> _Source information_:
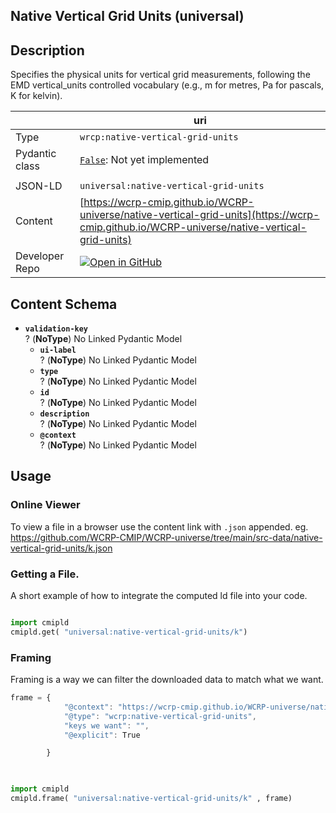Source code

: 

<section id="description">

# Native Vertical Grid Units  (universal)

## Description
Specifies the physical units for vertical grid measurements, following the EMD vertical_units controlled vocabulary (e.g., m for metres, Pa for pascals, K for kelvin).

</section>



<section id="info">

|  | uri |
| --- | --- |
| Type | `wrcp:native-vertical-grid-units` |
| Pydantic class | [`False`](https://github.com/ESGF/esgf-vocab/blob/main/src/esgvoc/api/data_descriptors/False.py):  Not yet implemented |
| | |
| JSON-LD | `universal:native-vertical-grid-units` |
| Content | [https://wcrp-cmip.github.io/WCRP-universe/native-vertical-grid-units](https://wcrp-cmip.github.io/WCRP-universe/native-vertical-grid-units) |
| Developer Repo | [![Open in GitHub](https://img.shields.io/badge/Open-GitHub-blue?logo=github&style=flat-square)](https://github.com/WCRP-CMIP/WCRP-universe/tree/main/src-data/native-vertical-grid-units) |


</section>
    
<section id="schema">

## Content Schema

- **`validation-key`**  
  ? (**NoType**)
  No Linked Pydantic Model 
  - **`ui-label`**  
  ? (**NoType**)
  No Linked Pydantic Model 
  - **`type`**  
  ? (**NoType**)
  No Linked Pydantic Model 
  - **`id`**  
  ? (**NoType**)
  No Linked Pydantic Model 
  - **`description`**  
  ? (**NoType**)
  No Linked Pydantic Model 
  - **`@context`**  
  ? (**NoType**)
  No Linked Pydantic Model 
  




</section>   

<section id="usage">

## Usage

### Online Viewer 
To view a file in a browser use the content link with `.json` appended. eg. https://github.com/WCRP-CMIP/WCRP-universe/tree/main/src-data/native-vertical-grid-units/k.json

### Getting a File. 

A short example of how to integrate the computed ld file into your code. 

```python

import cmipld
cmipld.get( "universal:native-vertical-grid-units/k")

```

### Framing
Framing is a way we can filter the downloaded data to match what we want. 
```js
frame = {
            "@context": "https://wcrp-cmip.github.io/WCRP-universe/native-vertical-grid-units/_context_",
            "@type": "wcrp:native-vertical-grid-units",
            "keys we want": "",
            "@explicit": True

        }
        
```

```python

import cmipld
cmipld.frame( "universal:native-vertical-grid-units/k" , frame)

```
</section>

    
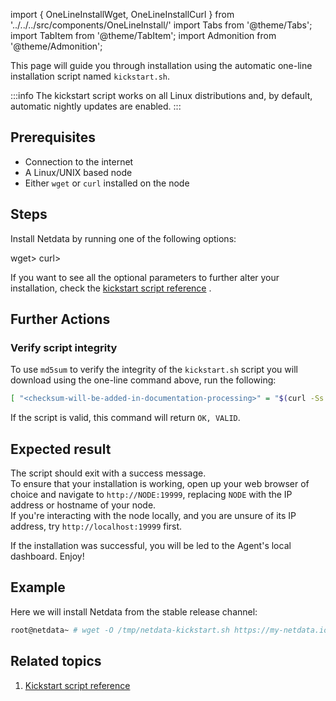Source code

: <!--
title: "Express installation, deploy Netdata into a linux/unix node (via kickstart)"
sidebar_label: "Express installation, deploy Netdata into a linux/unix node (via kickstart)"
custom_edit_url: "https://github.com/netdata/netdata/blob/master/docs/tasks/installation/express-installation-deploy-netdata-into-a-linux-unix-node-(via-kickstart).md"
learn_status: "Published"
learn_topic_type: "Tasks"
learn_rel_path: "installation"
learn_docs_purpose: "Instructions on running the kickstart script on Unix systems."
-->

import { OneLineInstallWget, OneLineInstallCurl } from '../../../src/components/OneLineInstall/'
import Tabs from '@theme/Tabs';
import TabItem from '@theme/TabItem';
import Admonition from '@theme/Admonition';

This page will guide you through installation using the automatic one-line installation script named `kickstart.sh`.

:::info
The kickstart script works on all Linux distributions and, by default, automatic nightly updates are enabled.
:::

## Prerequisites

- Connection to the internet
- A Linux/UNIX based node
- Either `wget` or `curl` installed on the node

## Steps

Install Netdata by running one of the following options:

<Tabs>
<TabItem value="wget" label=<code>wget</code>>

<OneLineInstallWget/>

</TabItem>
<TabItem value="curl" label=<code>curl</code>>

<OneLineInstallCurl/>

</TabItem>
</Tabs>

If you want to see all the optional parameters to further alter your installation, check
the [kickstart script reference](https://github.com/netdata/netdata/blob/rework-learn/packaging/installer/methods/kickstart.md)
.

## Further Actions

### Verify script integrity

To use `md5sum` to verify the integrity of the `kickstart.sh` script you will download using the one-line command above,
run the following:

```bash
[ "<checksum-will-be-added-in-documentation-processing>" = "$(curl -Ss https://my-netdata.io/kickstart.sh | md5sum | cut -d ' ' -f 1)" ] && echo "OK, VALID" || echo "FAILED, INVALID"
```

If the script is valid, this command will return `OK, VALID`.

## Expected result

The script should exit with a success message.  
To ensure that your installation is working, open up your web browser of choice and navigate to `http://NODE:19999`,
replacing `NODE` with the IP address or hostname of your node.  
If you're interacting with the node locally, and you are unsure of its IP address, try `http://localhost:19999` first.

If the installation was successful, you will be led to the Agent's local dashboard. Enjoy!

## Example

Here we will install Netdata from the stable release channel:

```bash
root@netdata~ # wget -O /tmp/netdata-kickstart.sh https://my-netdata.io/kickstart.sh && sh /tmp/netdata-kickstart.sh --stable-channel
```

## Related topics

1. [Kickstart script reference](https://github.com/netdata/netdata/blob/rework-learn/packaging/installer/methods/kickstart.md)
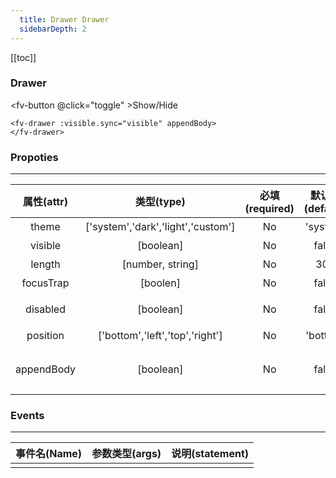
 ```yaml
---
  title: Drawer Drawer
  sidebarDepth: 2
---
```

  
[[toc]]

<script>
  export default {
    data(){
      return {
        visible:true,
        theme:0
      }
    },
    methods:{
      toggle(){
        this.visible=!this.visible;
      }
    }, 
    computed:{
      divStyle(){
        if (this.$theme=='light'){
          return {
            backgroundColor:'#fff',
            padding:'20px',
            color:'#000',
          }
        }else{
          return {
            backgroundColor:'#000',
            padding:'20px',
            color:'#fff',
          }
        }
      },
    }
  }
</script>

### Drawer


<fv-button @click="toggle" >Show/Hide</fv-button>

<fv-drawer :visible.sync="visible" position="top" appendBody>
</fv-drawer>

``` vue
<fv-drawer :visible.sync="visible" appendBody>
</fv-drawer>
```

### Propoties
---
| 属性(attr) |             类型(type)             | 必填(required) | 默认值(default) |      说明(statement)      |
| :--------: | :--------------------------------: | :------------: | :-------------: | :-----------------------: |
|   theme    | ['system','dark','light','custom'] |       No       |    'system'     |          主题色           |
|  visible   |             [boolean]              |       No       |      false      |         是否可视          |
|   length   |          [number, string]          |       No       |       300       |         抽屉长度          |
| focusTrap  |              [boolen]              |       No       |      false      |         是否聚焦          |
|  disabled  |             [boolean]              |       No       |      false      |      是否禁用选项框       |
|  position  |  ['bottom','left','top','right']   |       No       |    'bottom'     |           位置            |
| appendBody |             [boolean]              |       No       |      false      | 是否添加到body（IOS兼容） |

### Events
---
| 事件名(Name) | 参数类型(args) | 说明(statement) |
| :----------: | :------------: | :-------------: |
|              |                |                 |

> _The problem_: Among the lines above, list those that contain the word "want".

> _Output of the task_:
Framing is a way we can filter the downloaded data to match what we want. 
            "keys we want": "",
If you want to see all the optional parameters to further alter your installation, check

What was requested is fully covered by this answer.